Du GIAT à Gedimat : Salbris rêve de sa revanche industrielle

Du GIAT à Gedimat : Salbris rêve de sa revanche industrielle

Vingt-cinq ans après la fermeture du site du GIAT, la petite ville de Salbris croit à son sursaut économique. L’implantation annoncée du centre national de Gedimat sur une partie de ces hectares en friche marque un tournant stratégique pour le territoire. Entre opportunité logistique, reconversion industrielle et mémoire des échecs passés, ce pari symbolise les espoirs — et les risques — de la réindustrialisation à la française.

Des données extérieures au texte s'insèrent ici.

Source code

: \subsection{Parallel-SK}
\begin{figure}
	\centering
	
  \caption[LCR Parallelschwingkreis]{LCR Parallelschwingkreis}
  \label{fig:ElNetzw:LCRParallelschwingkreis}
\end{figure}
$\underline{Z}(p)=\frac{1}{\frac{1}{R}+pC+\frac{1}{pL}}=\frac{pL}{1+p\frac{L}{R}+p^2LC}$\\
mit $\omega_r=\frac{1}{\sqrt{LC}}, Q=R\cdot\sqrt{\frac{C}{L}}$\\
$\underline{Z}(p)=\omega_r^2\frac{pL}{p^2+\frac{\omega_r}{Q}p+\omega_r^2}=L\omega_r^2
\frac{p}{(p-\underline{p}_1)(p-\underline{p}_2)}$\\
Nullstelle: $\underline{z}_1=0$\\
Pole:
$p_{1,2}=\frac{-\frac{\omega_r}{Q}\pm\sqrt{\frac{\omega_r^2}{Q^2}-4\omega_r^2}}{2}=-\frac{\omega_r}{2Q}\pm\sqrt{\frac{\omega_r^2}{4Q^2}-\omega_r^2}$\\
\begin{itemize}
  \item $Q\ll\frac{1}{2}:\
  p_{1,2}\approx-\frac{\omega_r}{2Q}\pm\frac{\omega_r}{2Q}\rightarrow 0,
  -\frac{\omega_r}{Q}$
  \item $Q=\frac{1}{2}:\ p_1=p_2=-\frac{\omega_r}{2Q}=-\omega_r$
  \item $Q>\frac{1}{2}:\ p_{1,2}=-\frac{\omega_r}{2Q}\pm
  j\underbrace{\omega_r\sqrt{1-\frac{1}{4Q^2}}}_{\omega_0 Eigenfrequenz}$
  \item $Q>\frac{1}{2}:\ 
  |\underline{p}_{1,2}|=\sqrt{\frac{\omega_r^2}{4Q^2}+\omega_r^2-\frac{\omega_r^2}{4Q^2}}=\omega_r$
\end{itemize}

L’été 1998 restera à jamais ambivalent pour les habitants de Salbris (Loir-et-Cher). Tandis que la France célébrait sa première étoile mondiale en football, la commune de 6 400 âmes, au cœur de la Sologne, encaissait une nouvelle autrement plus amère : la fermeture du site du GIAT. Le centre de fabrication de munitions, fleuron de l’industrie de défense française depuis 1934, vivait alors ses dernières heures. Au plus fort de son activité, dans les années 1980, plus de 800 salariés y travaillaient. Quinze ans plus tard, ils n’étaient plus que 200. La fermeture définitive, intervenue en 2002, a laissé un vide béant – économique, social et symbolique. La commune a perdu 20 % de ses recettes fiscales et toute une génération d’ouvriers spécialisés a vu s’éteindre son outil de travail. Les premières pistes de reconversion – un atelier de démilitarisation de munitions, des projets de sous-traitance — n’ont jamais dépassé le stade des annonces. Le site, classé Seveso “seuil haut” en raison de son passé industriel est resté figé, cerné par les forêts et les étangs de Sologne.

Une succession d’espoirs déçus

Le réveil industriel de Salbris a souvent été annoncé, rarement concrétisé. Premier grand projet avorté : celui de Deret-Prologis, à la fin des années 2000. L’idée avait tout d’un renouveau XXL : une plateforme logistique sécurisée de 26 hectares couverts, 800 emplois à la clé et un investissement compris entre 150 et 200 millions d’euros. Mais la crise financière de 2008 a eu raison de l’ambition. En 2010, les promoteurs jettent l’éponge, laissant derrière eux un site réaménagé… et 23 millions d’euros investis par les collectivités, envolés. La désillusion suivante est venue en 2019, avec Baytree, filiale de l’assureur britannique Aviva. Le groupe voulait y bâtir 60 000 m2 de bâtiments logistiques sur 16 hectares, avec une option sur huit supplémentaires. Là encore, le projet s’enlise : trop de contraintes liées au classement Seveso, des coûts de sécurisation dissuasifs, et surtout l’incapacité à trouver un client prêt à s’implanter dans un environnement perçu comme “sensible”. L’ombre du GIAT semblait condamner toute reconversion…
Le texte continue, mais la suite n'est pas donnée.